The Courier & Advertiser (Perth and Perthshire Edition)
Coping when your nest is suddenly empty
For many people, getting older can present a set of challenges and opportunities that simply aren’t relevant at age 40 or even 50.
As we adjust to leaving the world of work, or even issues with our health or finances, many parents will agree that one of the biggest adjustments they have had to make as adults is coping with their children leaving home.
Here, our experts give tips on how parents can deal with the depression of empty nest syndrome.
Leaving home to start university or move into a new home or houseshare for the first time is exciting for grown-up children but can be extremely nerveracking for their parents.
Not only may mums and dads be worried about how their child will cope living away from home but they may be equally concerned about themselves and how they’ll cope without seeing their child every day.
For those parents who develop what’s known as empty nest syndrome when their child leaves home, symptoms may be physical as well as emotional, warns Dr Mark Winwood, director of psychological services at AXA PPP Healthcare.

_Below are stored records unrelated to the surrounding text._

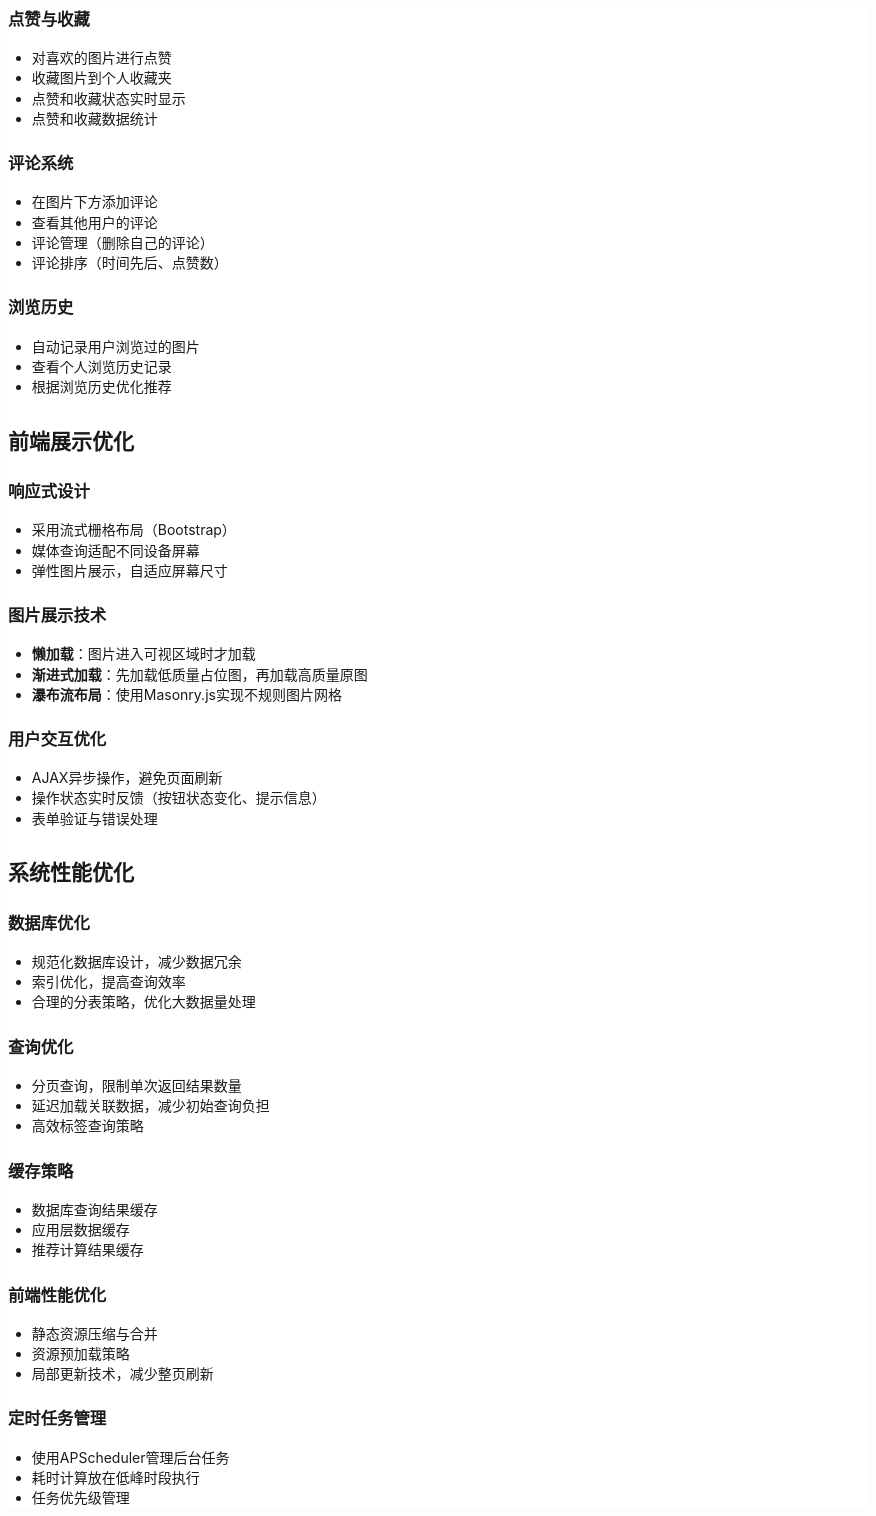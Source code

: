 ### 点赞与收藏
- 对喜欢的图片进行点赞
- 收藏图片到个人收藏夹
- 点赞和收藏状态实时显示
- 点赞和收藏数据统计

### 评论系统
- 在图片下方添加评论
- 查看其他用户的评论
- 评论管理（删除自己的评论）
- 评论排序（时间先后、点赞数）

### 浏览历史
- 自动记录用户浏览过的图片
- 查看个人浏览历史记录
- 根据浏览历史优化推荐

## 前端展示优化

### 响应式设计
- 采用流式栅格布局（Bootstrap）
- 媒体查询适配不同设备屏幕
- 弹性图片展示，自适应屏幕尺寸

### 图片展示技术
- **懒加载**：图片进入可视区域时才加载
- **渐进式加载**：先加载低质量占位图，再加载高质量原图
- **瀑布流布局**：使用Masonry.js实现不规则图片网格

### 用户交互优化
- AJAX异步操作，避免页面刷新
- 操作状态实时反馈（按钮状态变化、提示信息）
- 表单验证与错误处理

## 系统性能优化

### 数据库优化
- 规范化数据库设计，减少数据冗余
- 索引优化，提高查询效率
- 合理的分表策略，优化大数据量处理

### 查询优化
- 分页查询，限制单次返回结果数量
- 延迟加载关联数据，减少初始查询负担
- 高效标签查询策略

### 缓存策略
- 数据库查询结果缓存
- 应用层数据缓存
- 推荐计算结果缓存

### 前端性能优化
- 静态资源压缩与合并
- 资源预加载策略
- 局部更新技术，减少整页刷新

### 定时任务管理
- 使用APScheduler管理后台任务
- 耗时计算放在低峰时段执行
- 任务优先级管理 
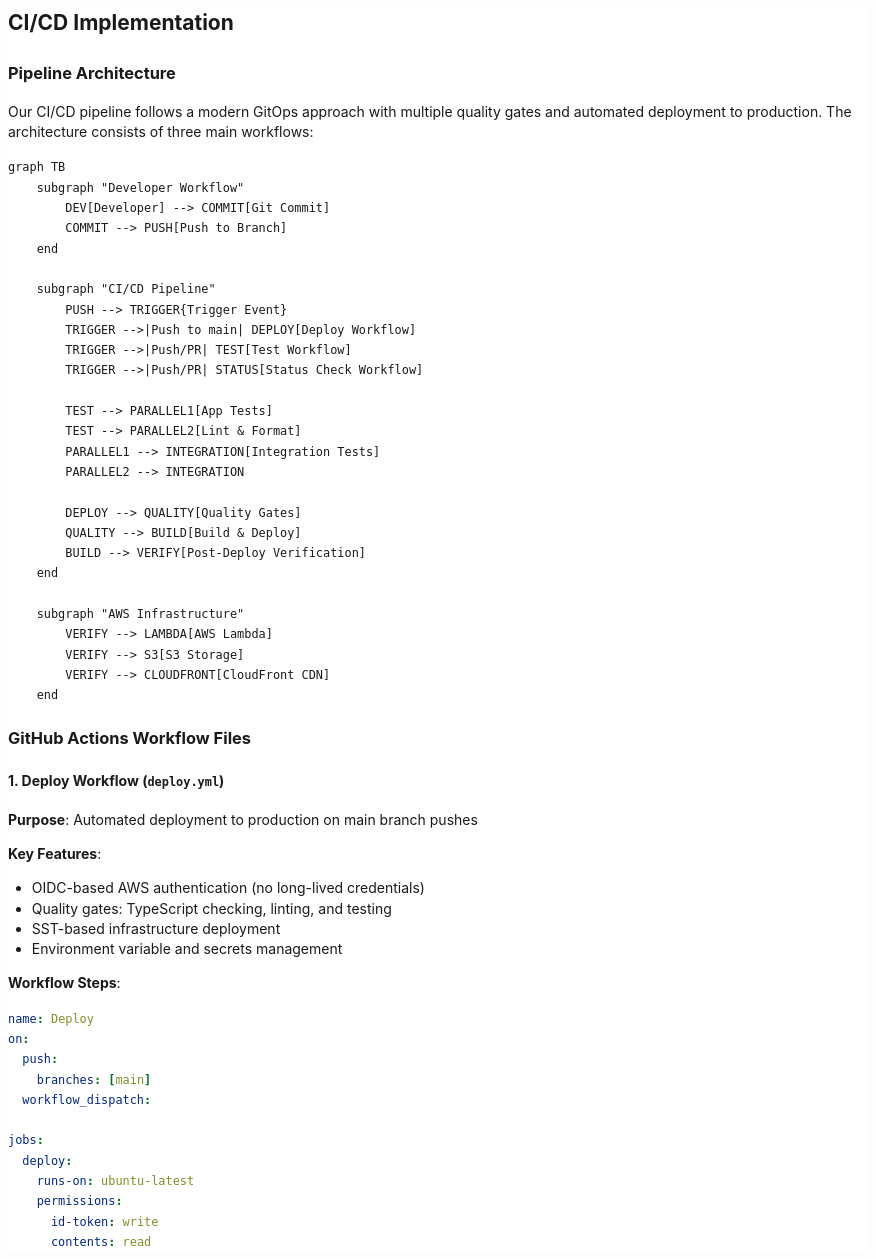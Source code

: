
## CI/CD Implementation

### Pipeline Architecture

Our CI/CD pipeline follows a modern GitOps approach with multiple quality gates and automated deployment to production. The architecture consists of three main workflows:

```mermaid
graph TB
    subgraph "Developer Workflow"
        DEV[Developer] --> COMMIT[Git Commit]
        COMMIT --> PUSH[Push to Branch]
    end

    subgraph "CI/CD Pipeline"
        PUSH --> TRIGGER{Trigger Event}
        TRIGGER -->|Push to main| DEPLOY[Deploy Workflow]
        TRIGGER -->|Push/PR| TEST[Test Workflow]
        TRIGGER -->|Push/PR| STATUS[Status Check Workflow]

        TEST --> PARALLEL1[App Tests]
        TEST --> PARALLEL2[Lint & Format]
        PARALLEL1 --> INTEGRATION[Integration Tests]
        PARALLEL2 --> INTEGRATION

        DEPLOY --> QUALITY[Quality Gates]
        QUALITY --> BUILD[Build & Deploy]
        BUILD --> VERIFY[Post-Deploy Verification]
    end

    subgraph "AWS Infrastructure"
        VERIFY --> LAMBDA[AWS Lambda]
        VERIFY --> S3[S3 Storage]
        VERIFY --> CLOUDFRONT[CloudFront CDN]
    end
```

### GitHub Actions Workflow Files

#### 1. Deploy Workflow (`deploy.yml`)

**Purpose**: Automated deployment to production on main branch pushes

**Key Features**:

- OIDC-based AWS authentication (no long-lived credentials)
- Quality gates: TypeScript checking, linting, and testing
- SST-based infrastructure deployment
- Environment variable and secrets management

**Workflow Steps**:

```yaml
name: Deploy
on:
  push:
    branches: [main]
  workflow_dispatch:

jobs:
  deploy:
    runs-on: ubuntu-latest
    permissions:
      id-token: write
      contents: read
```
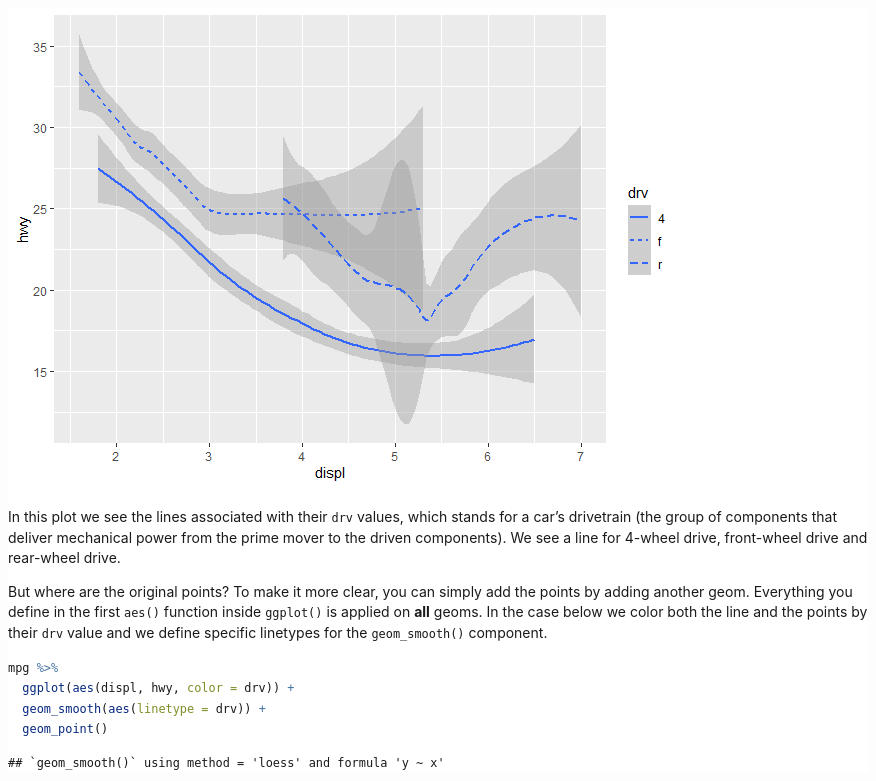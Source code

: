 ![](/assets/reports/R-for-data-science/01-explore/01-data-visualisation/displ-hwy-linetype-1.png)

In this plot we see the lines associated with their `drv` values, which
stands for a car’s drivetrain (the group of components that deliver
mechanical power from the prime mover to the driven components). We see
a line for 4-wheel drive, front-wheel drive and rear-wheel drive.

But where are the original points? To make it more clear, you can simply
add the points by adding another geom. Everything you define in the
first `aes()` function inside `ggplot()` is applied on **all** geoms. In
the case below we color both the line and the points by their `drv`
value and we define specific linetypes for the `geom_smooth()`
component.

``` r
mpg %>% 
  ggplot(aes(displ, hwy, color = drv)) + 
  geom_smooth(aes(linetype = drv)) +
  geom_point()
```

    ## `geom_smooth()` using method = 'loess' and formula 'y ~ x'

As well as emotional problems, such as feeling constantly sad or low, difficulty concentrating or making decisions, feeling you can’t cope and irritability, there may be also physical signs such as aches and pains, sleeping badly, changes in appetite and having no energy.
Winwood says: “For many parents, the emotions they feel when a child leaves home can be quite positive ones – a sense of their child progressing in life.
“Yet for others, this can be an overwhelming and anxious time, where a parent may expect to be upset, worried or stressed and they may wonder how they’ll cope without having their children at home.”
However, Dr Winwood says there are many ways of making the best of this family milestone. He suggests:
Don’t be afraid of speaking to your partner or a friend about your concerns – it may help alleviate any worries you have.
Identify triggers that may indicate your mood is deteriorating and this will allow you to get support from others before the symptoms take over.
Look for other ways to extend your social contact, eg. joining a club or even owning a pet, can help ease depression.
Remember that children can pick up on your emotions, moods and worries, so try to keep a relaxed, calming atmosphere around the home in the build-up to the move.
“After all,” says Dr Winwood, “it’s an exciting new chapter in teenagers’ lives and they may also be feeling worried about their next steps.”
Taking exercise is beneficial and often helps with sleep problems. Eating well is also important, so try to eat regular, healthy meals.
Try using some of the tools of positive psychology – it can be useful to identify happier moments in your life in order to get through harder times.
A good technique is to make a habit of writing down three pleasant things that have happened to you at the end of each day – this helps you to reflect on the positive.
If these measures don’t help, seek professional advice from your GP, who can advise on the best course of treatment, such as counselling, cognitive behavioural therapy (CBT), or if you’re severely depressed, antidepressants.
Psychologist Dr Kairen Cullen agrees that while feeling the effects of empty nest syndrome is totally understandable, there are many things that can be done to put a positive spin on this huge family change.
“Most parents give themselves body and soul to the family project, so when children are no longer physically present, it’s no surprise that many feel as though they’ve lost purpose, identity and direction,” she says.
“But there are a few tips to help prepare for and to meet the new challenges and joys of being parents of children who’ve flown the nest.” She suggests:
Find some new activities or pick up old (pre-children) pursuits;
Relish the fact that you should have more time, space and money;
Enjoy and make the most of family gettogethers, which are more special now they happen less;
Empty the house of children’s leftbehinds. Offer them back first and if they’re not wanted, have a car boot sale or give them to charity.;
Do as much or as little housework and DIY as you want;
Outings and holidays can be much more spontaneous and tailored to your preference;
Make the most of adult relationships.